Nashville Hold 'Em

Nashville Hold ’Em is set up & played exactly like a regular Hold ’Em game is, with three differences:

1.    Nashville Hold ’Em has different sets than regular poker. Each set relates to a basic music concept, as explained further below. A couple of these sets use more than 5 cards: the Key and the Major.

2.    Kings are wild. So, instead of hands looping from King to Ace, Nashville Poker hands loop from Queen to Ace instead.

3.     Unlike Texas Hold 'Em, Nashville poker hands can loop past the Ace, for example, J♥︎  Q♦︎  A♦︎  2♥︎  3♦︎ (a Pentatonic set).


Here are the different sets players are trying to find (weakest sets first):

7. The High Note

This hand works very similarly to the 'high card' set in poker. If no one else has any combinations or higher cards, then you win!

6. The Chroma Pair

This hand is a lot like a regular pair, but both cards must be a different colour.

This means you must have both a major and a minor card of the same rank. In music, chroma pairs are called "relative keys". Relative keys share the same notes in their scale, as can be seen by comparing the keyboards of any chroma pair.

If you put arrange two of these paired Guitar Cards' keyboards, one atop the other, you can see that they have the same unshaded keys - the same scales.

5. The Three Chord Trick

Made with 3 cards of the same colour in a row, eg:  
3♥︎ 4♥︎ 5♦︎ or
J♠ Q♣ A♠

Because Guitar Cards are arranged by the circle of fifths, every three chord trick shows what's called a I IV V (one four five) chord progression!

Using a combination of these chords will always produce a harmonious sound.

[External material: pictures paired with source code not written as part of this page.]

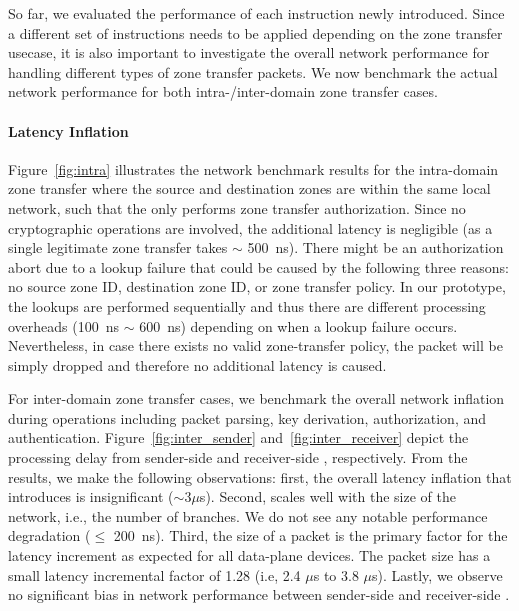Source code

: So far, we evaluated the performance of each instruction newly introduced. Since a different
set of instructions needs to be applied depending on the zone transfer usecase, it is also
important to investigate the overall network performance for handling different types of zone
transfer packets. We now benchmark the actual network performance for both intra-/inter-domain
zone transfer cases.

\paragraph{Latency Inflation}
Figure~\ref{fig:intra} illustrates the network benchmark results for the intra-domain zone
transfer where the source and destination zones are within the same local network, such that
the \tp only performs zone transfer authorization. Since no cryptographic operations are involved,
the additional latency is negligible (as a single legitimate zone transfer takes $\sim$
\SI{500}{ns}). There might be an authorization abort due to a lookup failure that could be
caused by the following three reasons: no source zone ID, destination zone ID, or
zone transfer policy. In our prototype, the lookups are performed sequentially and thus
there are different processing overheads (\SI{100}{ns} $\sim$ \SI{600}{ns}) depending on when a
lookup failure occurs. Nevertheless, in case there exists no valid zone-transfer policy, the
packet will be simply dropped and therefore no additional latency is caused.

For inter-domain zone transfer cases, we benchmark the overall network inflation during \tp
operations including packet parsing, key derivation, authorization, and authentication.
Figure~\ref{fig:inter_sender} and~\ref{fig:inter_receiver} depict the processing delay from
sender-side \tp and receiver-side \tp, respectively.
From the results, we make the following observations: first, the overall latency inflation that
\name introduces is insignificant ($\sim 3 \mu$s). Second, \name scales well with the size of the
network, i.e., the number of branches. We do not see any notable performance degradation
($\leq$ \SI{200}{ns}). Third, the size of a packet is the primary factor for the latency increment
as expected for all data-plane devices. The packet size has a small latency incremental factor of
1.28 (i.e, 2.4 $\mu$s to 3.8 $\mu$s). Lastly, we observe no significant bias in network
performance between sender-side and receiver-side \tps.


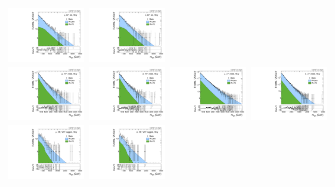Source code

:\begin{figure}[htbp]
  \includegraphics[width=0.18\textwidth]{fig/analysisAppendix/PostFit_SR_MVV__mu_LP_bb_HDy_Run2.pdf}
  \includegraphics[width=0.18\textwidth]{fig/analysisAppendix/PostFit_SR_MVV__e_LP_bb_HDy_Run2.pdf}\\
  \includegraphics[width=0.18\textwidth]{fig/analysisAppendix/PostFit_SR_MVV__mu_HP_nobb_HDy_Run2.pdf}
  \includegraphics[width=0.18\textwidth]{fig/analysisAppendix/PostFit_SR_MVV__e_HP_nobb_HDy_Run2.pdf}
  \includegraphics[width=0.18\textwidth]{fig/analysisAppendix/PostFit_SR_MVV__mu_LP_nobb_HDy_Run2.pdf}
  \includegraphics[width=0.18\textwidth]{fig/analysisAppendix/PostFit_SR_MVV__e_LP_nobb_HDy_Run2.pdf}\\
  \includegraphics[width=0.18\textwidth]{fig/analysisAppendix/PostFit_SR_MVV__mu_HP_vbf_HDy_Run2.pdf}
  \includegraphics[width=0.18\textwidth]{fig/analysisAppendix/PostFit_SR_MVV__e_HP_vbf_HDy_Run2.pdf}

\end{figure}
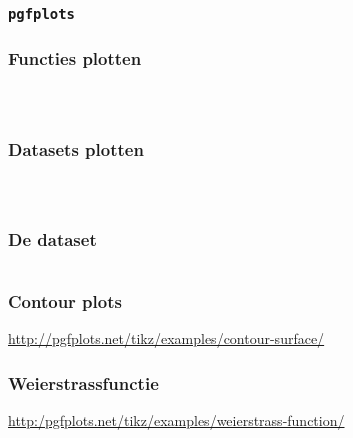 \begin{frame}
  \frametitle{\texttt{pgfplots}}

\end{frame}

\begin{frame}
  \frametitle{Functies plotten}

  \begin{columns}
    \begin{column}{.4\textwidth}
      \inputminted[fontsize = \scriptsize]{latex}{tikz/pgfplots/parabola.tikz}
    \end{column}
    \begin{column}{.6\textwidth}
      
    \end{column}
  \end{columns}
\end{frame}

\begin{frame}
  \frametitle{Datasets plotten}

  \begin{columns}
    \begin{column}{.4\textwidth}
      \inputminted[fontsize = \scriptsize]{latex}{tikz/pgfplots/external.tikz}
    \end{column}
    \begin{column}{.6\textwidth}
      
    \end{column}
  \end{columns}
\end{frame}

\begin{frame}
  \frametitle{De dataset}

  \inputminted[lastline = 10]{latex}{tikz/pgfplots/data.dat}
\end{frame}

\begin{frame}
  \frametitle{Contour plots}

  \centering
  

  \small\url{http://pgfplots.net/tikz/examples/contour-surface/}
\end{frame}

\begin{frame}
  \frametitle{Weierstrassfunctie}

  \centering
  

  \small\url{http:/pgfplots.net/tikz/examples/weierstrass-function/}
\end{frame}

They sound good together because they are all strong Major chords from the same key, and they work well together to create a bright and happy overall tone. 

To learn more about this classic chord progression, try this page over at Goblin Guitar.

4. The Top 40

A Three-Chord Trick with a Chroma Pair in the middle, eg:
A♠, 2♣, 2♦︎, 3♣

Thousands of great songs use this set of chords, as they make for catchy and memorable songs.

If you want a great example of just how many pop and rock songs use this chord progression, check out "4 Chords" by Axis of Awesome.

3. The Penta

5 cards of the same colour in a row. Can loop from Queens to Aces and even past the Ace, for example:
J♠ Q♠ A♣ 2♣ 3♠

The pentatonic scale is based on the most important interval in music - the fifth. 5 fifths in a row create a pentatonic scale.

Humans have used this scale for at least thirty thousand years! There is even evidence that neanderthal people made flutes that use this scale over fifty thousand years ago.

If you want a great example of how deeply this particular scale is embedded in our brains, do check out the great Bobby McFerrin's talk on The Power of the Pentatonic Scale - it's amazing, and was a large inspiration for Guitar Cards.

2. The House Key

A house key is made of two white and red Three-Chord Tricks with the same ranks, for example:
3♣ 4♣ 5♠ 3♥ 4♥︎ 5♦

These 6 chords will always make what's called a "diatonic key". What makes these chords work so well with each other is they they all use notes from the root (center) cards' scale.

Understanding keys is essential for communicating with musicians, learning and remembering and even writing songs, and for understanding harmony.

People often like to say that Jimi Hendrix didn't learn music theory - but if you listen to his soloing, he was always "playing in key".

1. The Big Stretch

Made with 7 cards in a row, all of the same colour. The most powerful hand in Nashville Hold 'Em, this set is extremely rare, even with wildcards.

Every note from a Big Stretch will always create a major scale (along with it's relative minor scale). Once again, this shows just how closely the circle of fifths is related to every fundamental music concept.